Basant Sharma 1, 2, 3, *, Anoj Subedi 3, Kritagya Gyawali 1, 3, Prashant Ghimire 3, Bhuwan Singh Bist 3, Sanjeev Baniya 1, 2, 3
1 Bat Friends Pokhara, Nepal.
2 Nepal Bat Research and Conservation Union (NeBRCU).
3 Institute of Forestry (IOF Pokhara), Tribhuvan University, Nepal.
*Corresponding author e-mail: email@example.com
Pteropus giganteus Brunnich, 1782 is the largest species of bat found in Nepal. Among the 20 colonies of P. giganteus recorded in Nepal, Chinnedanda, in the Pokhara valley, has been one of the most important diurnal roost sites for many decades, hosting a colony with up to 500 individuals. The existence of this species in Chinnedanda is threatened due to habitat encroachment and cutting of preferred roosting trees (Bombax ceiba and Dendrocalamus strictus) by local residents. Here we describe the effect of house construction on the colony and its shift from Chinnedanda to Shanti Banbatika, a nearby (4 km away) alternative roost. Monthly roost count surveys were conducted from July 2016 to December 2017 in order to understand the changes in numbers of roosting bats at both sites. Pearson correlation coefficients were calculated to assess the effect of building construction on the colony in Chinnedanda. Our findings indicate that the effects of building construction on the bats roosting at Chinnedanda became significantly more evident after four months of construction and suggest that the cutting of preferred roosting vegetation (Dendrocalamus strictus) for construction of buildings to use as scaffolding resources was the main factor causing the colony to relocate to Shanti Banbatika.

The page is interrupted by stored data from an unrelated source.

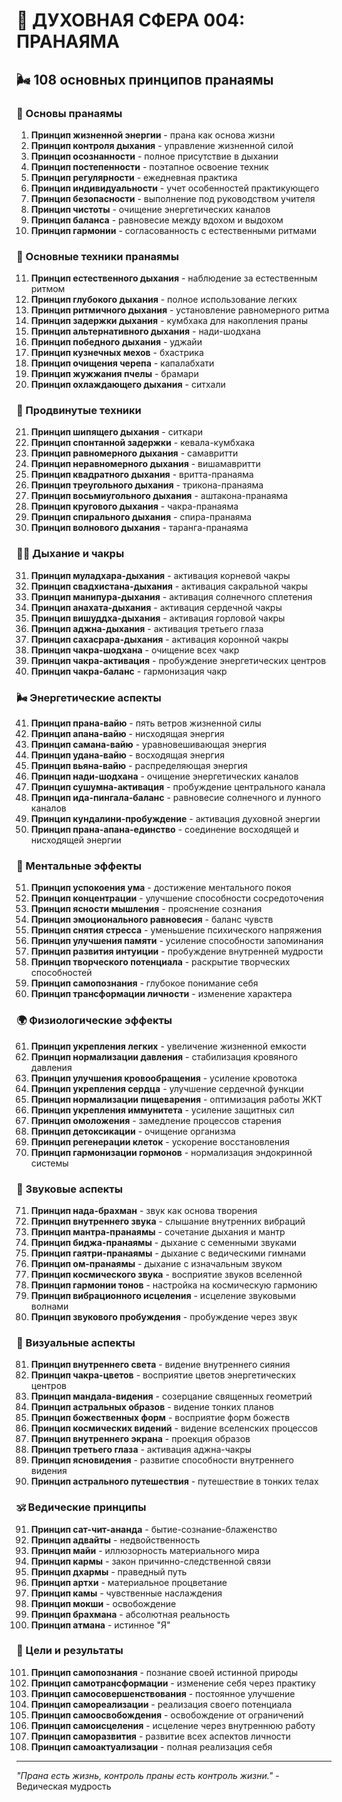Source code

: # 🌟 ДУХОВНАЯ СФЕРА 004: ПРАНАЯМА

## 🌬️ 108 основных принципов пранаямы

### 🌌 Основы пранаямы

1. **Принцип жизненной энергии** - прана как основа жизни
2. **Принцип контроля дыхания** - управление жизненной силой
3. **Принцип осознанности** - полное присутствие в дыхании
4. **Принцип постепенности** - поэтапное освоение техник
5. **Принцип регулярности** - ежедневная практика
6. **Принцип индивидуальности** - учет особенностей практикующего
7. **Принцип безопасности** - выполнение под руководством учителя
8. **Принцип чистоты** - очищение энергетических каналов
9. **Принцип баланса** - равновесие между вдохом и выдохом
10. **Принцип гармонии** - согласованность с естественными ритмами

### 🎯 Основные техники пранаямы

11. **Принцип естественного дыхания** - наблюдение за естественным ритмом
12. **Принцип глубокого дыхания** - полное использование легких
13. **Принцип ритмичного дыхания** - установление равномерного ритма
14. **Принцип задержки дыхания** - кумбхака для накопления праны
15. **Принцип альтернативного дыхания** - нади-шодхана
16. **Принцип победного дыхания** - уджайи
17. **Принцип кузнечных мехов** - бхастрика
18. **Принцип очищения черепа** - капалабхати
19. **Принцип жужжания пчелы** - брамари
20. **Принцип охлаждающего дыхания** - ситхали

### 🌟 Продвинутые техники

21. **Принцип шипящего дыхания** - ситкари
22. **Принцип спонтанной задержки** - кевала-кумбхака
23. **Принцип равномерного дыхания** - самавритти
24. **Принцип неравномерного дыхания** - вишамавритти
25. **Принцип квадратного дыхания** - вритта-пранаяма
26. **Принцип треугольного дыхания** - трикона-пранаяма
27. **Принцип восьмиугольного дыхания** - аштакона-пранаяма
28. **Принцип кругового дыхания** - чакра-пранаяма
29. **Принцип спирального дыхания** - спира-пранаяма
30. **Принцип волнового дыхания** - таранга-пранаяма

### 🧘‍♀️ Дыхание и чакры

31. **Принцип муладхара-дыхания** - активация корневой чакры
32. **Принцип свадхистана-дыхания** - активация сакральной чакры
33. **Принцип манипура-дыхания** - активация солнечного сплетения
34. **Принцип анахата-дыхания** - активация сердечной чакры
35. **Принцип вишуддха-дыхания** - активация горловой чакры
36. **Принцип аджна-дыхания** - активация третьего глаза
37. **Принцип сахасрара-дыхания** - активация коронной чакры
38. **Принцип чакра-шодхана** - очищение всех чакр
39. **Принцип чакра-активация** - пробуждение энергетических центров
40. **Принцип чакра-баланс** - гармонизация чакр

### 🌬️ Энергетические аспекты

41. **Принцип прана-вайю** - пять ветров жизненной силы
42. **Принцип апана-вайю** - нисходящая энергия
43. **Принцип самана-вайю** - уравновешивающая энергия
44. **Принцип удана-вайю** - восходящая энергия
45. **Принцип вьяна-вайю** - распределяющая энергия
46. **Принцип нади-шодхана** - очищение энергетических каналов
47. **Принцип сушумна-активация** - пробуждение центрального канала
48. **Принцип ида-пингала-баланс** - равновесие солнечного и лунного каналов
49. **Принцип кундалини-пробуждение** - активация духовной энергии
50. **Принцип прана-апана-единство** - соединение восходящей и нисходящей энергии

### 🧠 Ментальные эффекты

51. **Принцип успокоения ума** - достижение ментального покоя
52. **Принцип концентрации** - улучшение способности сосредоточения
53. **Принцип ясности мышления** - прояснение сознания
54. **Принцип эмоционального равновесия** - баланс чувств
55. **Принцип снятия стресса** - уменьшение психического напряжения
56. **Принцип улучшения памяти** - усиление способности запоминания
57. **Принцип развития интуиции** - пробуждение внутренней мудрости
58. **Принцип творческого потенциала** - раскрытие творческих способностей
59. **Принцип самопознания** - глубокое понимание себя
60. **Принцип трансформации личности** - изменение характера

### 🌍 Физиологические эффекты

61. **Принцип укрепления легких** - увеличение жизненной емкости
62. **Принцип нормализации давления** - стабилизация кровяного давления
63. **Принцип улучшения кровообращения** - усиление кровотока
64. **Принцип укрепления сердца** - улучшение сердечной функции
65. **Принцип нормализации пищеварения** - оптимизация работы ЖКТ
66. **Принцип укрепления иммунитета** - усиление защитных сил
67. **Принцип омоложения** - замедление процессов старения
68. **Принцип детоксикации** - очищение организма
69. **Принцип регенерации клеток** - ускорение восстановления
70. **Принцип гармонизации гормонов** - нормализация эндокринной системы

### 🎵 Звуковые аспекты

71. **Принцип нада-брахман** - звук как основа творения
72. **Принцип внутреннего звука** - слышание внутренних вибраций
73. **Принцип мантра-пранаямы** - сочетание дыхания и мантр
74. **Принцип биджа-пранаямы** - дыхание с семенными звуками
75. **Принцип гаятри-пранаямы** - дыхание с ведическими гимнами
76. **Принцип ом-пранаямы** - дыхание с изначальным звуком
77. **Принцип космического звука** - восприятие звуков вселенной
78. **Принцип гармонии тонов** - настройка на космическую гармонию
79. **Принцип вибрационного исцеления** - исцеление звуковыми волнами
80. **Принцип звукового пробуждения** - пробуждение через звук

### 🌈 Визуальные аспекты

81. **Принцип внутреннего света** - видение внутреннего сияния
82. **Принцип чакра-цветов** - восприятие цветов энергетических центров
83. **Принцип мандала-видения** - созерцание священных геометрий
84. **Принцип астральных образов** - видение тонких планов
85. **Принцип божественных форм** - восприятие форм божеств
86. **Принцип космических видений** - видение вселенских процессов
87. **Принцип внутреннего экрана** - проекция образов
88. **Принцип третьего глаза** - активация аджна-чакры
89. **Принцип ясновидения** - развитие способности внутреннего видения
90. **Принцип астрального путешествия** - путешествие в тонких телах

### 🕉️ Ведические принципы

91. **Принцип сат-чит-ананда** - бытие-сознание-блаженство
92. **Принцип адвайты** - недвойственность
93. **Принцип майи** - иллюзорность материального мира
94. **Принцип кармы** - закон причинно-следственной связи
95. **Принцип дхармы** - праведный путь
96. **Принцип артхи** - материальное процветание
97. **Принцип камы** - чувственные наслаждения
98. **Принцип мокши** - освобождение
99. **Принцип брахмана** - абсолютная реальность
100. **Принцип атмана** - истинное "Я"

### 🚀 Цели и результаты

101. **Принцип самопознания** - познание своей истинной природы
102. **Принцип самотрансформации** - изменение себя через практику
103. **Принцип самосовершенствования** - постоянное улучшение
104. **Принцип самореализации** - реализация своего потенциала
105. **Принцип самоосвобождения** - освобождение от ограничений
106. **Принцип самоисцеления** - исцеление через внутреннюю работу
107. **Принцип саморазвития** - развитие всех аспектов личности
108. **Принцип самоактуализации** - полная реализация себя

---

*"Прана есть жизнь, контроль праны есть контроль жизни."* - Ведическая мудрость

Shanti Banbatika is now the primary roost site for P. giganteus in the Pokhara valley. The forest grove at this location should be preserved and human disturbances minimized to maintain it as a suitable roost for P. giganteus in future.
Keywords: bamboo harvest, Dendrocalamus strictus, encroachment, housing, Nepal, Pokhara valley, Pteropus giganteus.